* TASK PROMPT *
Each line from the start of the listing below through the line containing "of all approaches" should be reproduced exactly, with no others.

• • •

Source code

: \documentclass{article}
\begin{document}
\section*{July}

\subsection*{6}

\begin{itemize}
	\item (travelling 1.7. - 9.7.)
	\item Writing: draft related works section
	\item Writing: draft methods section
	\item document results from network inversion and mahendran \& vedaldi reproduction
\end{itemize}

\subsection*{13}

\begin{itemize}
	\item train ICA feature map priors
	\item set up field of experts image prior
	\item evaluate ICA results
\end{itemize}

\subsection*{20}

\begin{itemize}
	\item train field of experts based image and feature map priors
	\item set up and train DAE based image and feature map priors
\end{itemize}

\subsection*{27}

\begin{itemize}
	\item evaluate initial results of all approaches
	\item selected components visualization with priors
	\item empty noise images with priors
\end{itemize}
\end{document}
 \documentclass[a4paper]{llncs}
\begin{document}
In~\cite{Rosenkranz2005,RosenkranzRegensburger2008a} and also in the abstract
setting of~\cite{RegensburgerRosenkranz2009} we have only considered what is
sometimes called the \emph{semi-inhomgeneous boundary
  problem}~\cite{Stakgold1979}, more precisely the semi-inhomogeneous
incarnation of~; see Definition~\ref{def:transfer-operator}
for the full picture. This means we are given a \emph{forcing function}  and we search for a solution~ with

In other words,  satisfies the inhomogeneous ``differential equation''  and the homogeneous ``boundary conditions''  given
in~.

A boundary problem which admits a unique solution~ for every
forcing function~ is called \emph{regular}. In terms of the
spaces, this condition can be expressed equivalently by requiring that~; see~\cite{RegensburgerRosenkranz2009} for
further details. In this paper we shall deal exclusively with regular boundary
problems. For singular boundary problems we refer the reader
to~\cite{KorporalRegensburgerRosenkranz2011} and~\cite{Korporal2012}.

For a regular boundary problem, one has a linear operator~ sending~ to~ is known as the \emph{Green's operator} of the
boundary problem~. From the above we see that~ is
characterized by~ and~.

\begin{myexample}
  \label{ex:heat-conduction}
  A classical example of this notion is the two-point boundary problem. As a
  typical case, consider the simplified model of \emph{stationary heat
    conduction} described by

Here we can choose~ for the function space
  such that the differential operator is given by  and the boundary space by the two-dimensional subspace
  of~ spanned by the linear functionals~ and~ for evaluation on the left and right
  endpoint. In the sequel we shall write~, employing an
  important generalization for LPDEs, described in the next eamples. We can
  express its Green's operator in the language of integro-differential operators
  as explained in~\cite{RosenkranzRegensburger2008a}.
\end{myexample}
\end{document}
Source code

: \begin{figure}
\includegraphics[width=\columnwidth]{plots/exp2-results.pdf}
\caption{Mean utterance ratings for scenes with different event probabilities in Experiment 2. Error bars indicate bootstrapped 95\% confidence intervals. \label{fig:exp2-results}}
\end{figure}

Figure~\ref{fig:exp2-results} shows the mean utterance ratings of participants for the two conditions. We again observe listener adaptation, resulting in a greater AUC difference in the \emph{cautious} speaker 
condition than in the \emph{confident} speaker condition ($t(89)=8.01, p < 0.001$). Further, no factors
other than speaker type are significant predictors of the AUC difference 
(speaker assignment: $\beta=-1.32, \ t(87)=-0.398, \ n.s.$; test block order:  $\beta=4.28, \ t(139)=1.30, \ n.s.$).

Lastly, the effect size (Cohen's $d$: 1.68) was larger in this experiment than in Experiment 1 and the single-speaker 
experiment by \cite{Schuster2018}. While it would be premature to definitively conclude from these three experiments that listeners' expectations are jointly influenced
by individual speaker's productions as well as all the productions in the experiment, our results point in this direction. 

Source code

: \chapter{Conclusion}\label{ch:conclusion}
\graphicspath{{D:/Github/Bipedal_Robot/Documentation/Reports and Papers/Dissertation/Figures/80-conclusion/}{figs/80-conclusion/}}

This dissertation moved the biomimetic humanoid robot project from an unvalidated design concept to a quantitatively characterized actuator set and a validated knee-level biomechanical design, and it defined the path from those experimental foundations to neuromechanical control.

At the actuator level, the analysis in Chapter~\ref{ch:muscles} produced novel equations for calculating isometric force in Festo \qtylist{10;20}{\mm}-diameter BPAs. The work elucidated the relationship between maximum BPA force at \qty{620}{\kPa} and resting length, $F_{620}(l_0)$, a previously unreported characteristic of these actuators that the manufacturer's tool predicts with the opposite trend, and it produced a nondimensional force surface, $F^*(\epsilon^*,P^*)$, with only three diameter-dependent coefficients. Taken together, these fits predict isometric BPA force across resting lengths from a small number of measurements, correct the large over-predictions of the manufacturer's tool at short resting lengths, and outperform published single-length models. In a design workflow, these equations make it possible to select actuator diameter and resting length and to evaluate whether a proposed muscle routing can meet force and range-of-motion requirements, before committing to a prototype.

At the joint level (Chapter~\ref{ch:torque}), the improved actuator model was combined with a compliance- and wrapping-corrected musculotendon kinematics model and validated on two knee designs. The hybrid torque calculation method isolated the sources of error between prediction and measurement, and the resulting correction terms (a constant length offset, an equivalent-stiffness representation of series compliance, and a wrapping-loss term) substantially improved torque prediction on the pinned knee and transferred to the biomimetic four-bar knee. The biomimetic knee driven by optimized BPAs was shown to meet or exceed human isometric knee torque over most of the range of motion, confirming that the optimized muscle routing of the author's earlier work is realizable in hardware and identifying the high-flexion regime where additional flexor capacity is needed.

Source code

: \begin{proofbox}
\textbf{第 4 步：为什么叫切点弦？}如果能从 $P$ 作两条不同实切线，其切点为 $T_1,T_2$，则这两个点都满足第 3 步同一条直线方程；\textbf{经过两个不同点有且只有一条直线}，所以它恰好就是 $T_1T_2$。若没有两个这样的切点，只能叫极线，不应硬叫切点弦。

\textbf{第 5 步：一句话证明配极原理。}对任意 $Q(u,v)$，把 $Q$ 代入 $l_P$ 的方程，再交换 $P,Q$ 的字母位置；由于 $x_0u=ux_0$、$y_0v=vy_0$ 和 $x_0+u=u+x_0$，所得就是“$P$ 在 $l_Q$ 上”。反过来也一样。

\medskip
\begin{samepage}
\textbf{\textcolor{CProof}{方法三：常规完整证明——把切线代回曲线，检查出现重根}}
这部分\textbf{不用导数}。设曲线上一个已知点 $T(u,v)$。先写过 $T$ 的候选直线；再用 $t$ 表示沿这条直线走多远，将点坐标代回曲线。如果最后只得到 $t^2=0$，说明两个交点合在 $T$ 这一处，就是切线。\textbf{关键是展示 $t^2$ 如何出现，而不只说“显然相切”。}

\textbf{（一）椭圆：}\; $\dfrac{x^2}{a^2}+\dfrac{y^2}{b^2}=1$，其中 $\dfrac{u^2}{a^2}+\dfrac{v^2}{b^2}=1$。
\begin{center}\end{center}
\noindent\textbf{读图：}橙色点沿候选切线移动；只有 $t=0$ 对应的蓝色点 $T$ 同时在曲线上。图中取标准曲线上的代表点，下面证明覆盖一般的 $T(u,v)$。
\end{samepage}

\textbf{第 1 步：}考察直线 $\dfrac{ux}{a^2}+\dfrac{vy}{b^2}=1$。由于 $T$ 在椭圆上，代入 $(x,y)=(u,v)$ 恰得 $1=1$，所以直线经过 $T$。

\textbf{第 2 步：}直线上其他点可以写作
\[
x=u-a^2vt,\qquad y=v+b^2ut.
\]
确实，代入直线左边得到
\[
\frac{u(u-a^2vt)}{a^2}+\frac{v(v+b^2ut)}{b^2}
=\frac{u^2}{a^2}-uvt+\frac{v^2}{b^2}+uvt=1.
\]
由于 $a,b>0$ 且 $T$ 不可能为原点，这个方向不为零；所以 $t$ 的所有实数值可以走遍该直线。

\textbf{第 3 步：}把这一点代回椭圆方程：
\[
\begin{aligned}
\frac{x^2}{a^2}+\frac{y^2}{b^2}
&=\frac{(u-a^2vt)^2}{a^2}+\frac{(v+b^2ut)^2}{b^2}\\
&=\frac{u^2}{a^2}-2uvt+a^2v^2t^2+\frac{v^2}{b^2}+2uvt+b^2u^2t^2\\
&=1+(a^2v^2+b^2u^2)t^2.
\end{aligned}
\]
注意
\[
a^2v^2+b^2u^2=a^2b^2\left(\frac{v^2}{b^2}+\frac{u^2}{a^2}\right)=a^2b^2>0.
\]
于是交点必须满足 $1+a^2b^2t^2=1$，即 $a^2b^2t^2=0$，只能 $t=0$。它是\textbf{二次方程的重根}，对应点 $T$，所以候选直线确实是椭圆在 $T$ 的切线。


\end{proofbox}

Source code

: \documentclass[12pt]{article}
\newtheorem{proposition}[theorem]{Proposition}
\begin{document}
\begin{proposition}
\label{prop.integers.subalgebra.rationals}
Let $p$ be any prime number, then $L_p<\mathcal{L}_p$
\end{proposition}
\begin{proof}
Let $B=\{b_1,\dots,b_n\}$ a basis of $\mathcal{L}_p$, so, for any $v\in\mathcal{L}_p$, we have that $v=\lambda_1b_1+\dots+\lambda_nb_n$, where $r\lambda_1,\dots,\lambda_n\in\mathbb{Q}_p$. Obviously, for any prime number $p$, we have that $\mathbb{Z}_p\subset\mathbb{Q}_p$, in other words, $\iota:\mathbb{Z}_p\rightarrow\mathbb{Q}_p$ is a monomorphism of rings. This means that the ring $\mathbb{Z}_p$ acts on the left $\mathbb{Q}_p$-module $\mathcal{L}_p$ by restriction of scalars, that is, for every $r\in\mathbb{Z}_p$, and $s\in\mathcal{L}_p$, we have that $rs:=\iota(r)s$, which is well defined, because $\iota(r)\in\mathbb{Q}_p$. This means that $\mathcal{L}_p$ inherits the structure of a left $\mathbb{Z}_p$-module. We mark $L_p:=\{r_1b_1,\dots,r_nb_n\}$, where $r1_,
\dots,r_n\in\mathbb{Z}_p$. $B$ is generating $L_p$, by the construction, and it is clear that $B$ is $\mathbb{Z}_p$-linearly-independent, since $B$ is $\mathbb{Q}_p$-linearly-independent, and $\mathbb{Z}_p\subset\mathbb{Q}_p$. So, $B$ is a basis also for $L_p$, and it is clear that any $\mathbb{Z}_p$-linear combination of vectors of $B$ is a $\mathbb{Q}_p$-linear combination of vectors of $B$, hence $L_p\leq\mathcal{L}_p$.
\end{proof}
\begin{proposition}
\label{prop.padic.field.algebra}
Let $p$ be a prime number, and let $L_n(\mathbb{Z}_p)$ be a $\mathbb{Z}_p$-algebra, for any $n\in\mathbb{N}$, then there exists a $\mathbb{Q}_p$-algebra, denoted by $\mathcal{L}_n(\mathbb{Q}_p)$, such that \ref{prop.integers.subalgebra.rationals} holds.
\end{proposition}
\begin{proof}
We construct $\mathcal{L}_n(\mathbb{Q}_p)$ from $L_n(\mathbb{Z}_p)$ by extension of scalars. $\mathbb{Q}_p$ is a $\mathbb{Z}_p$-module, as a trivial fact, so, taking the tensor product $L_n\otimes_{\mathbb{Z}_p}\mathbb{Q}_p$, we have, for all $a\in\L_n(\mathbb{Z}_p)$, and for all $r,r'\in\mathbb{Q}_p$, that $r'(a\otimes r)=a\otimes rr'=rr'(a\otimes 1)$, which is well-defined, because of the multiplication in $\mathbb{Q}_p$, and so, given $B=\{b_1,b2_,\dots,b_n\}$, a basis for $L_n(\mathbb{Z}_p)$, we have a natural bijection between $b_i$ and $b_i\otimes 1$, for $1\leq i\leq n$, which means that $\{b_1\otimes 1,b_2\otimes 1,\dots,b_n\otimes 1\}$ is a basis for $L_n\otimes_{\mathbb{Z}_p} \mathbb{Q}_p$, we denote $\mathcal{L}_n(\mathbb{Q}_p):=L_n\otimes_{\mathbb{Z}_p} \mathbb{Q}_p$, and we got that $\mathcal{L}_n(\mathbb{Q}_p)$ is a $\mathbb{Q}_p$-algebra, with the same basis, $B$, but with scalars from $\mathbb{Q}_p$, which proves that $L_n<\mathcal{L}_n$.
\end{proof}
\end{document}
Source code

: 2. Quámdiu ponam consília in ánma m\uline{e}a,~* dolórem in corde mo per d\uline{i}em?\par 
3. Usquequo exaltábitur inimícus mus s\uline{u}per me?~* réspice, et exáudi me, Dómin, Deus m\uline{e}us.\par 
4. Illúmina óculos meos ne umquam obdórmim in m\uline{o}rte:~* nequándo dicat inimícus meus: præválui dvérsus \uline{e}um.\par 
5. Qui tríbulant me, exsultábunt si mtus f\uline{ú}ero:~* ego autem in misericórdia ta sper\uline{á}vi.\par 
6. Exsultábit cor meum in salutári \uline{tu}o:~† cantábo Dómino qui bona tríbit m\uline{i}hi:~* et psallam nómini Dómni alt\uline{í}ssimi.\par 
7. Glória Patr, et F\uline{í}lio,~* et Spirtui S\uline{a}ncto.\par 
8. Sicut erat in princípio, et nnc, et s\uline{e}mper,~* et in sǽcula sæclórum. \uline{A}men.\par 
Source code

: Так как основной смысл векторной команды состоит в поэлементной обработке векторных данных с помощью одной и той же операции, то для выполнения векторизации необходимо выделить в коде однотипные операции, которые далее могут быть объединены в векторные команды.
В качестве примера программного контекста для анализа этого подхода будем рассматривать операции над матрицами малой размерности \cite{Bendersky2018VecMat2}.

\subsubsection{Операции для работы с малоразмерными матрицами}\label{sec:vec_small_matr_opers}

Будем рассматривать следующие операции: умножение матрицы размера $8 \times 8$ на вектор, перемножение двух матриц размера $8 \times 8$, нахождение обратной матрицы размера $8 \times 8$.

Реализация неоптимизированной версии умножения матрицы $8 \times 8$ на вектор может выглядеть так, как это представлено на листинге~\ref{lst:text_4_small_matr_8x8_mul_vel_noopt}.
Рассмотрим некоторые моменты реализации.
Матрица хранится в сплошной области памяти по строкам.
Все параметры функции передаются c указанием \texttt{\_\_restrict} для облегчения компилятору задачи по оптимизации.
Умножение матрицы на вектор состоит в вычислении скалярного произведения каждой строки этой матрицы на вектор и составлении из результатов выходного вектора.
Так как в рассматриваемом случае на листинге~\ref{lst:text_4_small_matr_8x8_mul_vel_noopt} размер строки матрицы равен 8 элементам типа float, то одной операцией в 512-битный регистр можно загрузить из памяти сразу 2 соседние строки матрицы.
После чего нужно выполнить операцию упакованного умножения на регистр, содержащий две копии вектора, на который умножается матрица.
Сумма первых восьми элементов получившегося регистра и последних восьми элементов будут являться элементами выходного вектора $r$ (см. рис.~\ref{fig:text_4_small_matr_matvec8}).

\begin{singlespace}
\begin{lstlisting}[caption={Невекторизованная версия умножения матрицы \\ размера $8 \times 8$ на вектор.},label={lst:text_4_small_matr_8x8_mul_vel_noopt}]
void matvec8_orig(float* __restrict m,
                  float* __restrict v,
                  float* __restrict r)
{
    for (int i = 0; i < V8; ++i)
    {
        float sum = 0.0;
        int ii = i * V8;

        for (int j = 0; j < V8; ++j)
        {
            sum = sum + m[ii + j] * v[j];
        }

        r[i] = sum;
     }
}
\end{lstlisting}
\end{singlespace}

• • •

* ANSWER TO THIS PROBLEM *
Source code

: \documentclass{article}
\begin{document}
\section*{July}

\subsection*{6}

\begin{itemize}
	\item (travelling 1.7. - 9.7.)
	\item Writing: draft related works section
	\item Writing: draft methods section
	\item document results from network inversion and mahendran \& vedaldi reproduction
\end{itemize}

\subsection*{13}

\begin{itemize}
	\item train ICA feature map priors
	\item set up field of experts image prior
	\item evaluate ICA results
\end{itemize}

\subsection*{20}

\begin{itemize}
	\item train field of experts based image and feature map priors
	\item set up and train DAE based image and feature map priors
\end{itemize}

\subsection*{27}

\begin{itemize}
	\item evaluate initial results of all approaches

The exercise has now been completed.